Die Bundes-Umweltministerin Barbara Hendricks legt Verkehrsminister Alexander Dobrindt (CSU) einen neuen Vorschlag gegen Schadstoffe in der Luft vor. Dazu äußert sich auch Stuttgarts OB Fritz Kuhn aus der der feinstaubgeplagten Stadt.

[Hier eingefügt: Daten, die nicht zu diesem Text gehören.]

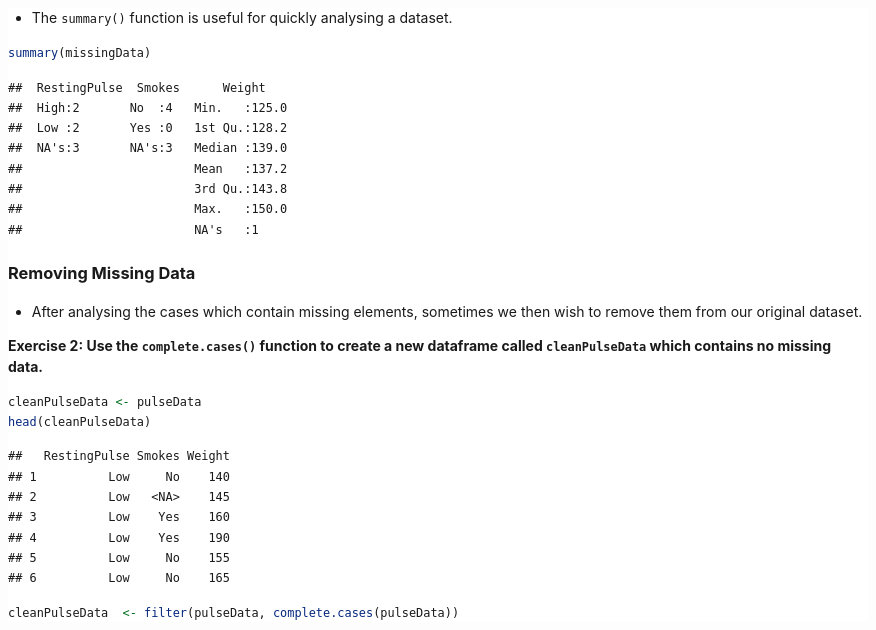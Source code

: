   - The `summary()` function is useful for quickly analysing a dataset.



``` r
summary(missingData)
```

    ##  RestingPulse  Smokes      Weight     
    ##  High:2       No  :4   Min.   :125.0  
    ##  Low :2       Yes :0   1st Qu.:128.2  
    ##  NA's:3       NA's:3   Median :139.0  
    ##                        Mean   :137.2  
    ##                        3rd Qu.:143.8  
    ##                        Max.   :150.0  
    ##                        NA's   :1

### Removing Missing Data

  - After analysing the cases which contain missing elements, sometimes
    we then wish to remove them from our original dataset.

**Exercise 2: Use the `complete.cases()` function to create a new
dataframe called `cleanPulseData` which contains no missing data.**

``` r
cleanPulseData <- pulseData
head(cleanPulseData)
```

    ##   RestingPulse Smokes Weight
    ## 1          Low     No    140
    ## 2          Low   <NA>    145
    ## 3          Low    Yes    160
    ## 4          Low    Yes    190
    ## 5          Low     No    155
    ## 6          Low     No    165

``` r
cleanPulseData  <- filter(pulseData, complete.cases(pulseData))
```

Stuttgart. - Im August hatte Bundes-Verkehrsminister Alexander Dobrindt (CSU) seine Kabinettskollegin Barbara Hendricks (SPD) mit ihrem Vorschlag einer blauen Plakette für besonders schadstoffarme Autos ausgebremst. Nun hat die Bundesumweltministerin nachgelegt. Städten wie Stuttgart oder München, die unter der hohen Stickoxidbelastung stöhnen, soll ein Instrumentenkasten an die Hand gegeben werden, mit dem sie nach Bedarf agieren und vor allem alte Diesel aus bestimmten Gebieten aussperren können.

 

Statt einer blauen soll es zu den bestehenden Farben eine graue und weiße Stickoxid-Plakette geben, zusätzlich die Möglichkeit, wechselweise Fahrverbote für Autos mit geradem und ungeradem Nummernschild auszusprechen. Auch eine strecken- oder gebietsbezogene Vollsperrung für Diesel (das ist die Dobrindt-Idee) wäre möglich.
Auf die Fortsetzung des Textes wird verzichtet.